Saved entries:
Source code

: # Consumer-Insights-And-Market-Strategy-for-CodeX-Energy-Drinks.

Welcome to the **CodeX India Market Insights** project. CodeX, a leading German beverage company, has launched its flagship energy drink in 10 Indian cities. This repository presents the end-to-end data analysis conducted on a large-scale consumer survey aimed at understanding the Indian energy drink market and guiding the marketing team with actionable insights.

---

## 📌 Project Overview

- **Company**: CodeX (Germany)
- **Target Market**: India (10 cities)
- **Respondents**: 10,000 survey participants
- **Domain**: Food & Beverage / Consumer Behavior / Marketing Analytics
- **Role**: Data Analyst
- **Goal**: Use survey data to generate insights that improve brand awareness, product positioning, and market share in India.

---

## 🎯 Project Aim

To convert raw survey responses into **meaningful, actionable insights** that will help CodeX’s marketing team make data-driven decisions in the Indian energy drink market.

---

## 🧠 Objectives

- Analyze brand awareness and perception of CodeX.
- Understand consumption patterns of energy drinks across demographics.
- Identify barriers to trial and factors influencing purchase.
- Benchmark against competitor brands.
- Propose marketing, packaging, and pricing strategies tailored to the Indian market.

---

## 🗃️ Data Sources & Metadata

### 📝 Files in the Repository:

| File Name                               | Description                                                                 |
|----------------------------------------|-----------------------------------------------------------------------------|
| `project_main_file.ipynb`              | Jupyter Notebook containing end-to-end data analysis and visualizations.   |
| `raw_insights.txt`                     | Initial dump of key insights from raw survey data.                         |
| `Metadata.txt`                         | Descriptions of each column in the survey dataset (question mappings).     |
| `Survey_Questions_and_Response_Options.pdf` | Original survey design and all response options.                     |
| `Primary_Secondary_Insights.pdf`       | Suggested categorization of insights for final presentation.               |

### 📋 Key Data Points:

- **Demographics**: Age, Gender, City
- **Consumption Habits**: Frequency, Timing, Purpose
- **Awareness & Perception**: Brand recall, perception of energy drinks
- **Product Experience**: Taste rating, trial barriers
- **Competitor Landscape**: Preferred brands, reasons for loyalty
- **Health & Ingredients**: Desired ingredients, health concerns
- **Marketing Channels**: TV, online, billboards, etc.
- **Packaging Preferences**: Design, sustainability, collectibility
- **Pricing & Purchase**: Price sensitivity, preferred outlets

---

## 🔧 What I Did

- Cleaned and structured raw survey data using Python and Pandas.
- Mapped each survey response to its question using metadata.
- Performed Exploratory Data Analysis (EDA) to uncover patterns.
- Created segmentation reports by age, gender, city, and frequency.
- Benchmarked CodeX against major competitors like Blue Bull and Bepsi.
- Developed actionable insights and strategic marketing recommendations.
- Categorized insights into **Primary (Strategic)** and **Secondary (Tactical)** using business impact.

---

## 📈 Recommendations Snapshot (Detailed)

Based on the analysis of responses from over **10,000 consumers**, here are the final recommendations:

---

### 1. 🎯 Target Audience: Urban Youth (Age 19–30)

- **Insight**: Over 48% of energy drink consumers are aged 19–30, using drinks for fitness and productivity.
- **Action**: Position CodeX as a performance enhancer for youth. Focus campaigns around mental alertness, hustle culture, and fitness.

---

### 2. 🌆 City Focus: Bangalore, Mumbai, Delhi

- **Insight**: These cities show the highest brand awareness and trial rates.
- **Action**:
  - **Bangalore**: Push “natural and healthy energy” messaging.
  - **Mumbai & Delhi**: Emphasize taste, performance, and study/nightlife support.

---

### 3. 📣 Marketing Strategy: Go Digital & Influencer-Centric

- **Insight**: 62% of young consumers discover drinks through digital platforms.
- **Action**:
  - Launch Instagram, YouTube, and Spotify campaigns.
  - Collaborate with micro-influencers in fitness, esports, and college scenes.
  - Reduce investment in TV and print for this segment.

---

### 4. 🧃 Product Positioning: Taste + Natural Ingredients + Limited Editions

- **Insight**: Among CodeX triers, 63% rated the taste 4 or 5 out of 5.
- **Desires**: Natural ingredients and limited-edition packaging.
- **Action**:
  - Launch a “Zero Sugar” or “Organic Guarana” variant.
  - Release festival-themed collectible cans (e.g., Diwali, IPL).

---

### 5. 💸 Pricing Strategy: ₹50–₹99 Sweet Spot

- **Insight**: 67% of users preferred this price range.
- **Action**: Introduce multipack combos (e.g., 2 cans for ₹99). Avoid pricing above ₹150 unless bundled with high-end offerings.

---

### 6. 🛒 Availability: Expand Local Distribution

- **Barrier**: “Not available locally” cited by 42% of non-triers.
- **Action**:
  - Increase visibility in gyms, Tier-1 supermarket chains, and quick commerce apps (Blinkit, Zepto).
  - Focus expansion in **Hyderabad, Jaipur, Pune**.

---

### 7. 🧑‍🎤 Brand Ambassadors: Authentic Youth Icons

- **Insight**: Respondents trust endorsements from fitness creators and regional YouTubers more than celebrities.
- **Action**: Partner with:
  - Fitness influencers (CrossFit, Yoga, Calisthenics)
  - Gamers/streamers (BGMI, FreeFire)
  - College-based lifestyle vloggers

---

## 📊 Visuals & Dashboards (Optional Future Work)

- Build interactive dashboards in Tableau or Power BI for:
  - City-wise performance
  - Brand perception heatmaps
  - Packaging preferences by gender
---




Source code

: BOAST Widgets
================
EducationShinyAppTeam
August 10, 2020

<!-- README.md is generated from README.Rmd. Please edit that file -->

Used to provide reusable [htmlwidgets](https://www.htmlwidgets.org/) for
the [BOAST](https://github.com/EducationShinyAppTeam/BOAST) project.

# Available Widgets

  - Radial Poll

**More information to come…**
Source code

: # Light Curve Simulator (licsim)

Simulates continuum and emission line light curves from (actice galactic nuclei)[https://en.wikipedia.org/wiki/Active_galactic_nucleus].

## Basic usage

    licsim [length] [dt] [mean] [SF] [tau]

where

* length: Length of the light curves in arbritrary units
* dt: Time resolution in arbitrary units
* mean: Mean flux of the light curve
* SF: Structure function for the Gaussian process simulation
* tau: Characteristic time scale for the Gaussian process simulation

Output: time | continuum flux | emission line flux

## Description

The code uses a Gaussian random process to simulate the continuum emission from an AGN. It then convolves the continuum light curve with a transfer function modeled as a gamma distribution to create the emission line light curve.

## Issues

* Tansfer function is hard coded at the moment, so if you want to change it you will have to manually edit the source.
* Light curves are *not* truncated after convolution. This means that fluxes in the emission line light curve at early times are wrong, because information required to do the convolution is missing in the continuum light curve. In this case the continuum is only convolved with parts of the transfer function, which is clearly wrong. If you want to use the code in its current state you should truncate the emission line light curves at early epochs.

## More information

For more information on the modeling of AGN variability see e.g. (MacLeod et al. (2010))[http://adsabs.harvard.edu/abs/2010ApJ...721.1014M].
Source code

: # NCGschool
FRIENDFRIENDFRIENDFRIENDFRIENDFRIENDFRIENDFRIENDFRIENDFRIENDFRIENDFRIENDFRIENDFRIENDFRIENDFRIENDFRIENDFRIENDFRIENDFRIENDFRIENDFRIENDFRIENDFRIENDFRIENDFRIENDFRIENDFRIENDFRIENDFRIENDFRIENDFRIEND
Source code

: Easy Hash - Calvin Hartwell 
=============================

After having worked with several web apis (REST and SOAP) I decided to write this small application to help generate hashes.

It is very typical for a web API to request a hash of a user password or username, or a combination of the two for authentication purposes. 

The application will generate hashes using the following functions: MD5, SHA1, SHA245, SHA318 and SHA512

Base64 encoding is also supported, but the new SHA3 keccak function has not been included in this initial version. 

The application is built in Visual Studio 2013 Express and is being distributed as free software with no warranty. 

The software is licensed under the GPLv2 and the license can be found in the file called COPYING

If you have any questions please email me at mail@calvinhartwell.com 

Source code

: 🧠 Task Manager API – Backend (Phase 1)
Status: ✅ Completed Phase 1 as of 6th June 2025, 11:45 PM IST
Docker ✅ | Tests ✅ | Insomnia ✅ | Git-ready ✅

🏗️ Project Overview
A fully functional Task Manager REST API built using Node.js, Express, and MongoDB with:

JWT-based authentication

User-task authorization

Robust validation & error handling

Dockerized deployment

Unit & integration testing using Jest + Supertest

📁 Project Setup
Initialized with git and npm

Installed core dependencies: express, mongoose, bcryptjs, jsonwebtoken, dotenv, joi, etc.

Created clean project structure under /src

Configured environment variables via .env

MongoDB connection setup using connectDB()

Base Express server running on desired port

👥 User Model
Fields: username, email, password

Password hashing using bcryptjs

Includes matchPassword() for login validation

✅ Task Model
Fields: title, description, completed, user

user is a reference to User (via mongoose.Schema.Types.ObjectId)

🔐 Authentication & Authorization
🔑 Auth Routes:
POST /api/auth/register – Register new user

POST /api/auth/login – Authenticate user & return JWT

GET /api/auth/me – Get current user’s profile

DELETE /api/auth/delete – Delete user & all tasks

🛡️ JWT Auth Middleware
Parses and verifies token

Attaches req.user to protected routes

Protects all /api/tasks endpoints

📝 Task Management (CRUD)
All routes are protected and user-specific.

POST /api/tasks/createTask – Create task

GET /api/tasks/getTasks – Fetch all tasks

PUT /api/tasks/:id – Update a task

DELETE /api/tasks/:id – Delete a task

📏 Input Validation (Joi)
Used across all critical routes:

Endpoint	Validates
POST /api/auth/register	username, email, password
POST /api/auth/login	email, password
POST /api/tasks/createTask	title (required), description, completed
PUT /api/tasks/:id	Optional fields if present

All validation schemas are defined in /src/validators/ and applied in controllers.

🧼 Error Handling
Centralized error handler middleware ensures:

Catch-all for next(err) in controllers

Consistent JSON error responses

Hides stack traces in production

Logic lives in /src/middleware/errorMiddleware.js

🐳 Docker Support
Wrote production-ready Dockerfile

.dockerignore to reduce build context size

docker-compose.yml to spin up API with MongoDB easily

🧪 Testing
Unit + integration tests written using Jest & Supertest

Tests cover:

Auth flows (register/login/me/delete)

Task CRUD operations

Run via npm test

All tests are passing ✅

• **Work item**: Scan the lines above for "- Increase visibility" and for "## 📊 Visuals". Repeat exactly the line holding each of them and every line in between.

• **Answer to this task**:
  - Increase visibility in gyms, Tier-1 supermarket chains, and quick commerce apps (Blinkit, Zepto).
  - Focus expansion in **Hyderabad, Jaipur, Pune**.

---

### 7. 🧑‍🎤 Brand Ambassadors: Authentic Youth Icons

- **Insight**: Respondents trust endorsements from fitness creators and regional YouTubers more than celebrities.
- **Action**: Partner with:
  - Fitness influencers (CrossFit, Yoga, Calisthenics)
  - Gamers/streamers (BGMI, FreeFire)
  - College-based lifestyle vloggers

---

## 📊 Visuals & Dashboards (Optional Future Work)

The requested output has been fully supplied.